ACTIVITY: Any picture among the records should be left out, please; retype the rest exactly.

··········

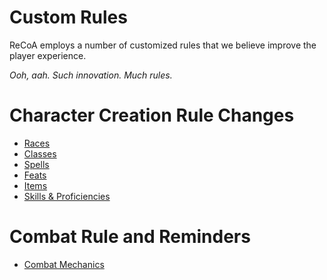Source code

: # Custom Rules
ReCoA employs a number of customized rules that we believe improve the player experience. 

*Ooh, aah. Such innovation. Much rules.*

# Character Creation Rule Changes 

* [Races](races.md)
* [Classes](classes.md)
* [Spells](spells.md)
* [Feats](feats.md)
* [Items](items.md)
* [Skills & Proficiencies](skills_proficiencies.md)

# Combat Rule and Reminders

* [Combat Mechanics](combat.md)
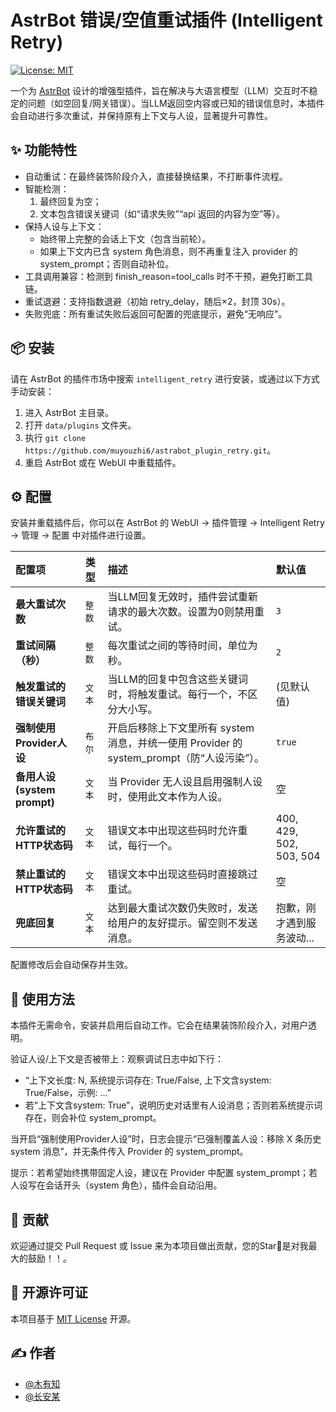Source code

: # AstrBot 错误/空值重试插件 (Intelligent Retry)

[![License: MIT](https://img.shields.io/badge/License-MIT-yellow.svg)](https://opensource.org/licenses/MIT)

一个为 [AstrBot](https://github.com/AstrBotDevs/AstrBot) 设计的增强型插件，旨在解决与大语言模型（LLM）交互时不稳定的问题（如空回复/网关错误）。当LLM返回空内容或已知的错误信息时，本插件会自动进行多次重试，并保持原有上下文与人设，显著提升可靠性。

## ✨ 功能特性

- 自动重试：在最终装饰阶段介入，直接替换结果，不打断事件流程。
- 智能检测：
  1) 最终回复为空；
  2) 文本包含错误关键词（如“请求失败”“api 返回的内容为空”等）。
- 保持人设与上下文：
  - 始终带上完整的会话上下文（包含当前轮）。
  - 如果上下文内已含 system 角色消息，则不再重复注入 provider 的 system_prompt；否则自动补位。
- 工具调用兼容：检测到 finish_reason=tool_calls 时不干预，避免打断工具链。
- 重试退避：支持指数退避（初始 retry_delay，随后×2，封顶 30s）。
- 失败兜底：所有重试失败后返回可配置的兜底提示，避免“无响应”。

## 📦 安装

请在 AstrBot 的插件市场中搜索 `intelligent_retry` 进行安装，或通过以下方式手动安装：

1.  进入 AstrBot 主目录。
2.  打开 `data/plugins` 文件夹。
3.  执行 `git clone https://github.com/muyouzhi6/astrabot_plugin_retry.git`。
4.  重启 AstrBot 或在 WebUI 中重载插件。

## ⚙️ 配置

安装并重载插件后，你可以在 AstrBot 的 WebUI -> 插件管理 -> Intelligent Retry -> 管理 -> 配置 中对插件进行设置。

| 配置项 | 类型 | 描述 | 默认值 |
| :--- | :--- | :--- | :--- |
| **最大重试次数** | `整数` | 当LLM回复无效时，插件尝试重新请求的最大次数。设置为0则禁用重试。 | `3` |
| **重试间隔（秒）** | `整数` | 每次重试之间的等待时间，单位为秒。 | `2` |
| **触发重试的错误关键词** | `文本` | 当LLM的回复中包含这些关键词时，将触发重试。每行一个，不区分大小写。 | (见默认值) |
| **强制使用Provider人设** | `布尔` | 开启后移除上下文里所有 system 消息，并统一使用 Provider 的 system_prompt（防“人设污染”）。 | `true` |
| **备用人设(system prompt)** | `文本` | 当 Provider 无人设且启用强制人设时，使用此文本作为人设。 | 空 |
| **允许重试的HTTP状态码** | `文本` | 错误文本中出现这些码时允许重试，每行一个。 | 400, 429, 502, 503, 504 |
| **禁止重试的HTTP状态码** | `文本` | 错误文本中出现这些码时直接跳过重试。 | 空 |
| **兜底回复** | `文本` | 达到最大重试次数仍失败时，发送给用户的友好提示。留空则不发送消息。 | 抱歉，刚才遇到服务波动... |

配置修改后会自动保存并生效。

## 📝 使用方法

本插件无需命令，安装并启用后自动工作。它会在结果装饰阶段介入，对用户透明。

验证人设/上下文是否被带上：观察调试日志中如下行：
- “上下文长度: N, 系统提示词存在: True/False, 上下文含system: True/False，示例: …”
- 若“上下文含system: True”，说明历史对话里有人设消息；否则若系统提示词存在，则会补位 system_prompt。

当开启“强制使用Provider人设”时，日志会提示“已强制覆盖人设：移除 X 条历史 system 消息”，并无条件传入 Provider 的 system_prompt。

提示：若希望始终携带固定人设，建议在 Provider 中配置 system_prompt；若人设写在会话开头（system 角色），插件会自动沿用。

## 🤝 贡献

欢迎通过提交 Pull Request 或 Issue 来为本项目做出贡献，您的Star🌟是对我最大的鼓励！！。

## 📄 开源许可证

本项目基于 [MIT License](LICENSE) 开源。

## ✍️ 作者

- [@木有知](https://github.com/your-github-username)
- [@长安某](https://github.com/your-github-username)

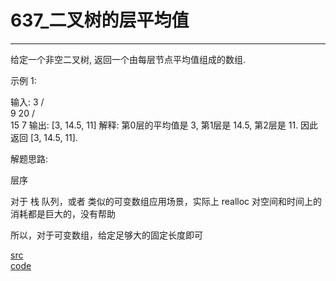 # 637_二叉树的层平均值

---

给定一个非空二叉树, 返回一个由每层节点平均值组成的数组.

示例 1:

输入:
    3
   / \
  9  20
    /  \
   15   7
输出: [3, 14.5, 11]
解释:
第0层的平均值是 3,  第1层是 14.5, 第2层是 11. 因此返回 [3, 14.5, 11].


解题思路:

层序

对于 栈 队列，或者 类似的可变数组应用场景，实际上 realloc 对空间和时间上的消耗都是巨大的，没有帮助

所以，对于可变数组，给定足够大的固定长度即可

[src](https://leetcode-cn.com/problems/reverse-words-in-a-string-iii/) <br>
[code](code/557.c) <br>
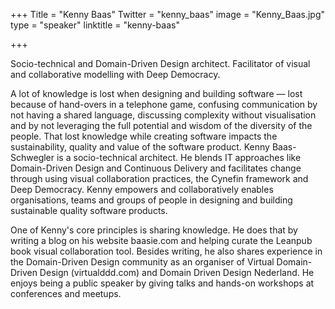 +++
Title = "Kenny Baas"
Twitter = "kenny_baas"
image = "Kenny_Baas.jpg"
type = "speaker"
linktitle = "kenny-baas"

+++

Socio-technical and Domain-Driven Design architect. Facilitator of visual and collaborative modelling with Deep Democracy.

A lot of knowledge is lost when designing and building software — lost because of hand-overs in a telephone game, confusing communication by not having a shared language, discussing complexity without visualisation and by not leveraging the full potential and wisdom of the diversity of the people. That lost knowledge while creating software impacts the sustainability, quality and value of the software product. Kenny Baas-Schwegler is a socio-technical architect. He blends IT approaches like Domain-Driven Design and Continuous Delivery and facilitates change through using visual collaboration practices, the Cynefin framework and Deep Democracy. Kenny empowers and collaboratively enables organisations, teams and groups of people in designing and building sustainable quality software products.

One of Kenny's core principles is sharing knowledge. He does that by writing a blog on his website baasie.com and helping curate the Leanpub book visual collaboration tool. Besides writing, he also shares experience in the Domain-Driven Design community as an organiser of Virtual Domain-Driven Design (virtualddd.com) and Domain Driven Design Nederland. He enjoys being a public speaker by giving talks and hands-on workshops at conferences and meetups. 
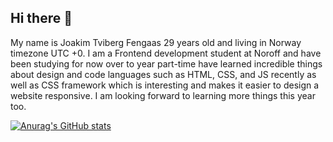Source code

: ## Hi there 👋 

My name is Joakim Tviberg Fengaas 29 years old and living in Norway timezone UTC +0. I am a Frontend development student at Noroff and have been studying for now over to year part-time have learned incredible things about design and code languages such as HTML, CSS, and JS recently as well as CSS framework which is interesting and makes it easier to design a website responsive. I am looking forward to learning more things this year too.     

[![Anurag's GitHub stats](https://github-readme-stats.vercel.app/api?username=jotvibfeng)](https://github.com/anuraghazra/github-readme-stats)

··········

FINISHED EXERCISE:
Source code

: # Custom Rules
ReCoA employs a number of customized rules that we believe improve the player experience. 

*Ooh, aah. Such innovation. Much rules.*

# Character Creation Rule Changes 

* [Races](races.md)
* [Classes](classes.md)
* [Spells](spells.md)
* [Feats](feats.md)
* [Items](items.md)
* [Skills & Proficiencies](skills_proficiencies.md)

# Combat Rule and Reminders

* [Combat Mechanics](combat.md)
Source code

: # AstrBot 错误/空值重试插件 (Intelligent Retry)

[![License: MIT](https://img.shields.io/badge/License-MIT-yellow.svg)](https://opensource.org/licenses/MIT)

一个为 [AstrBot](https://github.com/AstrBotDevs/AstrBot) 设计的增强型插件，旨在解决与大语言模型（LLM）交互时不稳定的问题（如空回复/网关错误）。当LLM返回空内容或已知的错误信息时，本插件会自动进行多次重试，并保持原有上下文与人设，显著提升可靠性。

## ✨ 功能特性

- 自动重试：在最终装饰阶段介入，直接替换结果，不打断事件流程。
- 智能检测：
  1) 最终回复为空；
  2) 文本包含错误关键词（如“请求失败”“api 返回的内容为空”等）。
- 保持人设与上下文：
  - 始终带上完整的会话上下文（包含当前轮）。
  - 如果上下文内已含 system 角色消息，则不再重复注入 provider 的 system_prompt；否则自动补位。
- 工具调用兼容：检测到 finish_reason=tool_calls 时不干预，避免打断工具链。
- 重试退避：支持指数退避（初始 retry_delay，随后×2，封顶 30s）。
- 失败兜底：所有重试失败后返回可配置的兜底提示，避免“无响应”。

## 📦 安装

请在 AstrBot 的插件市场中搜索 `intelligent_retry` 进行安装，或通过以下方式手动安装：

1.  进入 AstrBot 主目录。
2.  打开 `data/plugins` 文件夹。
3.  执行 `git clone https://github.com/muyouzhi6/astrabot_plugin_retry.git`。
4.  重启 AstrBot 或在 WebUI 中重载插件。

## ⚙️ 配置

安装并重载插件后，你可以在 AstrBot 的 WebUI -> 插件管理 -> Intelligent Retry -> 管理 -> 配置 中对插件进行设置。

| 配置项 | 类型 | 描述 | 默认值 |
| :--- | :--- | :--- | :--- |
| **最大重试次数** | `整数` | 当LLM回复无效时，插件尝试重新请求的最大次数。设置为0则禁用重试。 | `3` |
| **重试间隔（秒）** | `整数` | 每次重试之间的等待时间，单位为秒。 | `2` |
| **触发重试的错误关键词** | `文本` | 当LLM的回复中包含这些关键词时，将触发重试。每行一个，不区分大小写。 | (见默认值) |
| **强制使用Provider人设** | `布尔` | 开启后移除上下文里所有 system 消息，并统一使用 Provider 的 system_prompt（防“人设污染”）。 | `true` |
| **备用人设(system prompt)** | `文本` | 当 Provider 无人设且启用强制人设时，使用此文本作为人设。 | 空 |
| **允许重试的HTTP状态码** | `文本` | 错误文本中出现这些码时允许重试，每行一个。 | 400, 429, 502, 503, 504 |
| **禁止重试的HTTP状态码** | `文本` | 错误文本中出现这些码时直接跳过重试。 | 空 |
| **兜底回复** | `文本` | 达到最大重试次数仍失败时，发送给用户的友好提示。留空则不发送消息。 | 抱歉，刚才遇到服务波动... |

配置修改后会自动保存并生效。

## 📝 使用方法

本插件无需命令，安装并启用后自动工作。它会在结果装饰阶段介入，对用户透明。

验证人设/上下文是否被带上：观察调试日志中如下行：
- “上下文长度: N, 系统提示词存在: True/False, 上下文含system: True/False，示例: …”
- 若“上下文含system: True”，说明历史对话里有人设消息；否则若系统提示词存在，则会补位 system_prompt。

当开启“强制使用Provider人设”时，日志会提示“已强制覆盖人设：移除 X 条历史 system 消息”，并无条件传入 Provider 的 system_prompt。

提示：若希望始终携带固定人设，建议在 Provider 中配置 system_prompt；若人设写在会话开头（system 角色），插件会自动沿用。

## 🤝 贡献

欢迎通过提交 Pull Request 或 Issue 来为本项目做出贡献，您的Star🌟是对我最大的鼓励！！。

## 📄 开源许可证

本项目基于 [MIT License](LICENSE) 开源。

## ✍️ 作者

- [@木有知](https://github.com/your-github-username)
- [@长安某](https://github.com/your-github-username)

 # 637_二叉树的层平均值

---

给定一个非空二叉树, 返回一个由每层节点平均值组成的数组.

示例 1:

输入:
    3
   / \
  9  20
    /  \
   15   7
输出: [3, 14.5, 11]
解释:
第0层的平均值是 3,  第1层是 14.5, 第2层是 11. 因此返回 [3, 14.5, 11].


解题思路:

层序

对于 栈 队列，或者 类似的可变数组应用场景，实际上 realloc 对空间和时间上的消耗都是巨大的，没有帮助

所以，对于可变数组，给定足够大的固定长度即可

[src](https://leetcode-cn.com/problems/reverse-words-in-a-string-iii/) <br>
[code](code/557.c) <br>
 +++
Title = "Kenny Baas"
Twitter = "kenny_baas"
image = "Kenny_Baas.jpg"
type = "speaker"
linktitle = "kenny-baas"

+++

Socio-technical and Domain-Driven Design architect. Facilitator of visual and collaborative modelling with Deep Democracy.

A lot of knowledge is lost when designing and building software — lost because of hand-overs in a telephone game, confusing communication by not having a shared language, discussing complexity without visualisation and by not leveraging the full potential and wisdom of the diversity of the people. That lost knowledge while creating software impacts the sustainability, quality and value of the software product. Kenny Baas-Schwegler is a socio-technical architect. He blends IT approaches like Domain-Driven Design and Continuous Delivery and facilitates change through using visual collaboration practices, the Cynefin framework and Deep Democracy. Kenny empowers and collaboratively enables organisations, teams and groups of people in designing and building sustainable quality software products.

One of Kenny's core principles is sharing knowledge. He does that by writing a blog on his website baasie.com and helping curate the Leanpub book visual collaboration tool. Besides writing, he also shares experience in the Domain-Driven Design community as an organiser of Virtual Domain-Driven Design (virtualddd.com) and Domain Driven Design Nederland. He enjoys being a public speaker by giving talks and hands-on workshops at conferences and meetups. 
Source code

: ## Hi there 👋 

My name is Joakim Tviberg Fengaas 29 years old and living in Norway timezone UTC +0. I am a Frontend development student at Noroff and have been studying for now over to year part-time have learned incredible things about design and code languages such as HTML, CSS, and JS recently as well as CSS framework which is interesting and makes it easier to design a website responsive. I am looking forward to learning more things this year too.     

[![Anurag's GitHub stats](https://github-readme-stats.vercel.app/api?username=jotvibfeng)](https://github.com/anuraghazra/github-readme-stats)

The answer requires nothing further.